**Assignment**
As you print the data below, keep every line exactly as it is and leave the images behind.

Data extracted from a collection
=-=-=-=-=

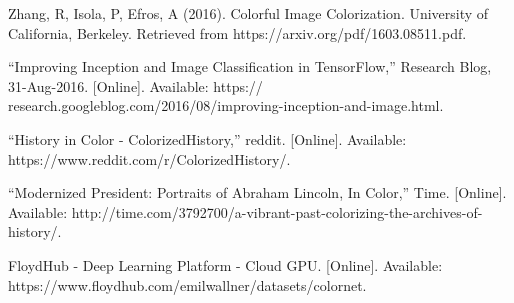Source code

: \documentclass{article} %
\begin{document}
\begin{thebibliography}{8}

Zhang, R, Isola, P, Efros, A (2016). Colorful Image Colorization. University of California, Berkeley. Retrieved from https://arxiv.org/pdf/1603.08511.pdf.

“Improving Inception and Image Classification in TensorFlow,” Research Blog, 31-Aug-2016. [Online]. Available: https:// research.googleblog.com/2016/08/improving-inception-and-image.html.

“History in Color - ColorizedHistory,” reddit. [Online]. Available: https://www.reddit.com/r/ColorizedHistory/.

“Modernized President: Portraits of Abraham Lincoln, In Color,” Time. [Online]. Available: http://time.com/3792700/a-vibrant-past-colorizing-the-archives-of-history/.

FloydHub - Deep Learning Platform - Cloud GPU. [Online]. Available: https://www.floydhub.com/emilwallner/datasets/colornet.



\end{thebibliography}
\end{document}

=-=-=-=-=

**Result**
Source code

: \documentclass{article} %
\begin{document}
\begin{thebibliography}{8}

Zhang, R, Isola, P, Efros, A (2016). Colorful Image Colorization. University of California, Berkeley. Retrieved from https://arxiv.org/pdf/1603.08511.pdf.

“Improving Inception and Image Classification in TensorFlow,” Research Blog, 31-Aug-2016. [Online]. Available: https:// research.googleblog.com/2016/08/improving-inception-and-image.html.

“History in Color - ColorizedHistory,” reddit. [Online]. Available: https://www.reddit.com/r/ColorizedHistory/.

“Modernized President: Portraits of Abraham Lincoln, In Color,” Time. [Online]. Available: http://time.com/3792700/a-vibrant-past-colorizing-the-archives-of-history/.

FloydHub - Deep Learning Platform - Cloud GPU. [Online]. Available: https://www.floydhub.com/emilwallner/datasets/colornet.



\end{thebibliography}
\end{document}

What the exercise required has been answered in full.